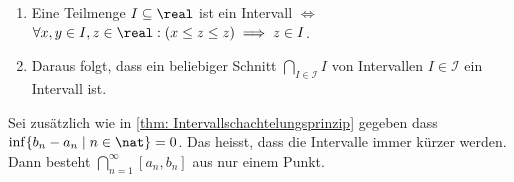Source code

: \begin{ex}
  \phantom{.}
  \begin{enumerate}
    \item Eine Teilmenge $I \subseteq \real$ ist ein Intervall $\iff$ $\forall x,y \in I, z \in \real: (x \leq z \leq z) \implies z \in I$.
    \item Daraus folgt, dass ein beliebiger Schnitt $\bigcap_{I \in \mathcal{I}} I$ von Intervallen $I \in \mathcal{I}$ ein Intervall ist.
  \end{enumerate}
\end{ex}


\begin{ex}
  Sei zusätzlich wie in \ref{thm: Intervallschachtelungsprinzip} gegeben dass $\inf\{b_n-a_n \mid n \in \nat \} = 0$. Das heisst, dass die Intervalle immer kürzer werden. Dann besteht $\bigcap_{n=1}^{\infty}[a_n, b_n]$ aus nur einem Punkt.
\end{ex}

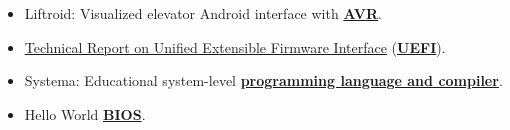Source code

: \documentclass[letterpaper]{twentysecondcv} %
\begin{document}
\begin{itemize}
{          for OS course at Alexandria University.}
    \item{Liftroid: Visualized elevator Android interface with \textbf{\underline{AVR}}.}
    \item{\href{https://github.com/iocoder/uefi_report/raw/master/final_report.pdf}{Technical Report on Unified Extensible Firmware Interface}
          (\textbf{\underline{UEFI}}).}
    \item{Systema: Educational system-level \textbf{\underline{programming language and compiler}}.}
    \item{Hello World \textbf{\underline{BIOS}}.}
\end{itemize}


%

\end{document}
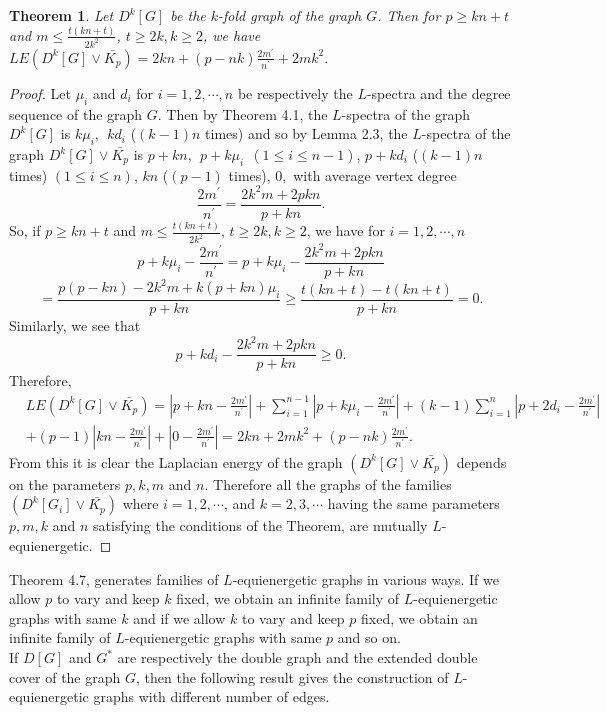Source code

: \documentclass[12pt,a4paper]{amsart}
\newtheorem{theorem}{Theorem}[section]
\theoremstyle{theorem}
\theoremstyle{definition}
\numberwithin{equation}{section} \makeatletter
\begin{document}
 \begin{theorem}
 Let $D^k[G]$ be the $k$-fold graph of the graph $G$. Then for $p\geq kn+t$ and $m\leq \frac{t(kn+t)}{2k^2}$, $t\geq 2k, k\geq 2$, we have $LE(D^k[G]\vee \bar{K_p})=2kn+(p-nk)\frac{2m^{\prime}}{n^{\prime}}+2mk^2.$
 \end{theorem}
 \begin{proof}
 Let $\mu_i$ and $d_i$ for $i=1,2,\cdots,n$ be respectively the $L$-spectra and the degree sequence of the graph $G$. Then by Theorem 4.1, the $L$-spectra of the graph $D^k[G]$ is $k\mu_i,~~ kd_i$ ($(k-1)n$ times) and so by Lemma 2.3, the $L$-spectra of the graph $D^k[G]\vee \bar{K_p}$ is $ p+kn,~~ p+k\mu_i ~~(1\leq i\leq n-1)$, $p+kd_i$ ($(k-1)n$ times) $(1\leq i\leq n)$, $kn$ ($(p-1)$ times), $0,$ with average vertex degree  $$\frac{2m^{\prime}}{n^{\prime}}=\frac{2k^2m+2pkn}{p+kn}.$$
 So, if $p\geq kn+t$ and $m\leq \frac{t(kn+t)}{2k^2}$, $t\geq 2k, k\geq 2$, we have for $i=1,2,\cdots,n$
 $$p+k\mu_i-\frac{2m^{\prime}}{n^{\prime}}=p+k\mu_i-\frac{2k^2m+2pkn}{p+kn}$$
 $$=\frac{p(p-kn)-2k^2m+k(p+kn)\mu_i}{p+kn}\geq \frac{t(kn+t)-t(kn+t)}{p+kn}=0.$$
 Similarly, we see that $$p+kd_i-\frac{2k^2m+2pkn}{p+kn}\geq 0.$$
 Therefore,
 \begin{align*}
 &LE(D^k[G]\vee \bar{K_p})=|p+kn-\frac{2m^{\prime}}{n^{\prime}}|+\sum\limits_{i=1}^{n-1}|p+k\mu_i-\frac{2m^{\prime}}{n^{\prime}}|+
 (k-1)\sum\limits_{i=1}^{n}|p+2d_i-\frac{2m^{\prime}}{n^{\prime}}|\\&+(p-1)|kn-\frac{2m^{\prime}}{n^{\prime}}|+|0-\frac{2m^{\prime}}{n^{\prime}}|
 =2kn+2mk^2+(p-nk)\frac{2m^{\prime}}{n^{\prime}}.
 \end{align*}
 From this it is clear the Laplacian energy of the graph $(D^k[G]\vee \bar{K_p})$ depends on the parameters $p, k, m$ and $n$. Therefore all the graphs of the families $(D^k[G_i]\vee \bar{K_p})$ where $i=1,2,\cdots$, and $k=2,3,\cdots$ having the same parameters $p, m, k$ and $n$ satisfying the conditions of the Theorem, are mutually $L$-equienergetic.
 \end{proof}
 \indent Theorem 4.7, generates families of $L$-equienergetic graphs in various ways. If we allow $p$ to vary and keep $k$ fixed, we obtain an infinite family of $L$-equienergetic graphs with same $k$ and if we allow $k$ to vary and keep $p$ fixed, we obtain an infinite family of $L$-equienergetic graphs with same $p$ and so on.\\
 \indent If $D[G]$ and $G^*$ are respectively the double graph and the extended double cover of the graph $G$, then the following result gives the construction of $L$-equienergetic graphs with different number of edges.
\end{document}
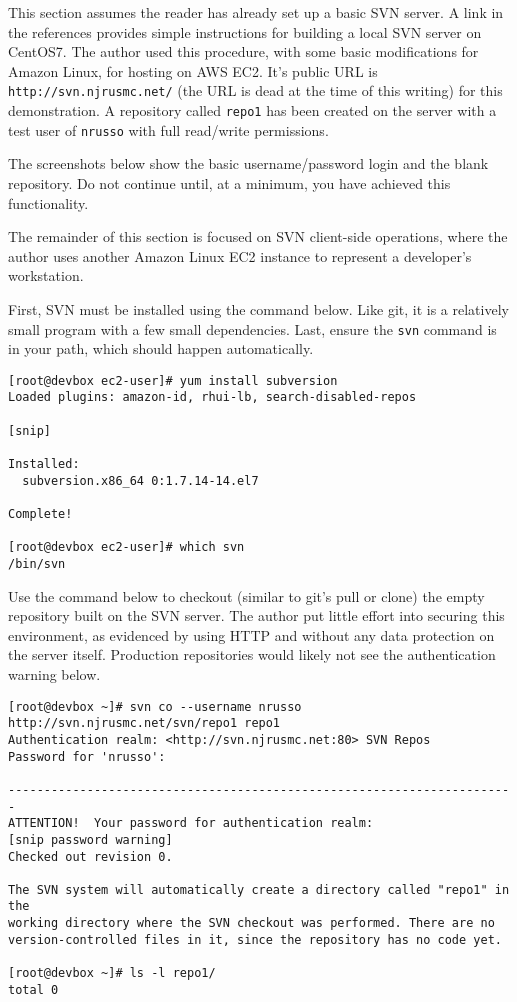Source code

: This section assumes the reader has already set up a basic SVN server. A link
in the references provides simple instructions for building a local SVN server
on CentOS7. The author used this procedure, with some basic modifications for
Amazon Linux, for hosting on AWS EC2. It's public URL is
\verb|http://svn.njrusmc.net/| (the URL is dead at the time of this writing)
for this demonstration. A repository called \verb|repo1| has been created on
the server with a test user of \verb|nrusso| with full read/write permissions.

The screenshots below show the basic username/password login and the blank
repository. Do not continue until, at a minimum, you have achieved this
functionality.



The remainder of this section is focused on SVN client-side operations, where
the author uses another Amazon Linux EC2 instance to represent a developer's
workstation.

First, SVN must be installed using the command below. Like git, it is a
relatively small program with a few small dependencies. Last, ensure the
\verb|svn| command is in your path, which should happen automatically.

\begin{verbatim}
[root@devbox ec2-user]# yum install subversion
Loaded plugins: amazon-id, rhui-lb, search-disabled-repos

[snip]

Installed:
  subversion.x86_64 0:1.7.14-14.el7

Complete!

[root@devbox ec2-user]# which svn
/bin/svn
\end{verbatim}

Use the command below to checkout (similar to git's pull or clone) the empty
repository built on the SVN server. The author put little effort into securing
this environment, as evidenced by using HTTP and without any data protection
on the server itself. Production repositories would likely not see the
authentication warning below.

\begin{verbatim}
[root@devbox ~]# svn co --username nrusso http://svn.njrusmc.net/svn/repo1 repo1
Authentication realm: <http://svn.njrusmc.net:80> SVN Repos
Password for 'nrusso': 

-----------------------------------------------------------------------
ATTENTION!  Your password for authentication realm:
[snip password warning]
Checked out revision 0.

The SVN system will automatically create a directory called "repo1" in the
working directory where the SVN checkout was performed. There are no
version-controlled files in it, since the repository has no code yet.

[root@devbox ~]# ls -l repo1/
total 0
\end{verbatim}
※
Goal of the exercise: Using only the listing above, restate exactly the lines from the line containing "server. A link" through the line containing "The screenshots below", both included.

Exercise result:
: This section assumes the reader has already set up a basic SVN server. A link
in the references provides simple instructions for building a local SVN server
on CentOS7. The author used this procedure, with some basic modifications for
Amazon Linux, for hosting on AWS EC2. It's public URL is
\verb|http://svn.njrusmc.net/| (the URL is dead at the time of this writing)
for this demonstration. A repository called \verb|repo1| has been created on
the server with a test user of \verb|nrusso| with full read/write permissions.

The screenshots below show the basic username/password login and the blank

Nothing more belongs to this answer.